St Benet Sherehog, additionally dedicated to St Osyth, was a medieval parish church built before the year 1111,  on a site now occupied by No 1 Poultry in Cordwainer Ward, in what was then the wool-dealing district of the City of London. A shere hog is a castrated ram after its first shearing.

History
The church was originally dedicated to St Osyth.  Sise Lane in the parish uses an abbreviated form of the saint's name. The historian John Stow believed that  the later dedication of "Benet Sherehog" was derived from a corruption of the name of Bennet Shorne, a benefactor of the church in the reign of  Edward II.

The patronage of the church belonged to the monastery of St Mary Overy until the Dissolution, when it passed to the Crown.

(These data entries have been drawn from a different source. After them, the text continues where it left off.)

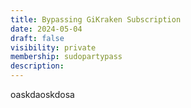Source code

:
 ```yaml
---
title: Bypassing GiKraken Subscription
date: 2024-05-04
draft: false
visibility: private
membership: sudopartypass
description:
---
```

oaskdaoskdosa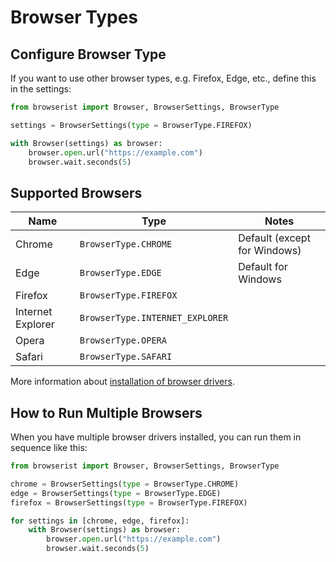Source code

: # Browser Types
## Configure Browser Type
If you want to use other browser types, e.g. Firefox, Edge, etc., define this in the settings:

```python
from browserist import Browser, BrowserSettings, BrowserType

settings = BrowserSettings(type = BrowserType.FIREFOX)

with Browser(settings) as browser:
    browser.open.url("https://example.com")
    browser.wait.seconds(5)
```

## Supported Browsers
| Name              | Type                            | Notes                        |
| ----------------- | ------------------------------- | ---------------------------- |
| Chrome            | `BrowserType.CHROME`            | Default (except for Windows) |
| Edge              | `BrowserType.EDGE`              | Default for Windows          |
| Firefox           | `BrowserType.FIREFOX`           |                              |
| Internet Explorer | `BrowserType.INTERNET_EXPLORER` |                              |
| Opera             | `BrowserType.OPERA`             |                              |
| Safari            | `BrowserType.SAFARI`            |                              |

More information about [installation of browser drivers](../../getting-started/browser-drivers.md).

## How to Run Multiple Browsers
When you have multiple browser drivers installed, you can run them in sequence like this:

```python
from browserist import Browser, BrowserSettings, BrowserType

chrome = BrowserSettings(type = BrowserType.CHROME)
edge = BrowserSettings(type = BrowserType.EDGE)
firefox = BrowserSettings(type = BrowserType.FIREFOX)

for settings in [chrome, edge, firefox]:
    with Browser(settings) as browser:
        browser.open.url("https://example.com")
        browser.wait.seconds(5)
```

Matthew Griffith chaplain  to Charles I was rector from 1640 until 1642, when he was removed from the post and imprisoned after preaching a sermon entitled  "A Pathetical Persuasion to Pray for Publick Peace" in St Paul's Cathedral.

Destruction
St Benet's was one of the 86 parish churches destroyed in the Great Fire of London, and it was not selected to be rebuilt when the 1670 Act of Parliament became law. The parish was  united to that of  St Stephen Walbrook in the same year, but continued to be represented by its own churchwarden. In 1685, a church report judged the unification a success. Nearly two hundred years later, however, this arrangement was still capable of causing tension. Some of its parish records survive, and  have been collated.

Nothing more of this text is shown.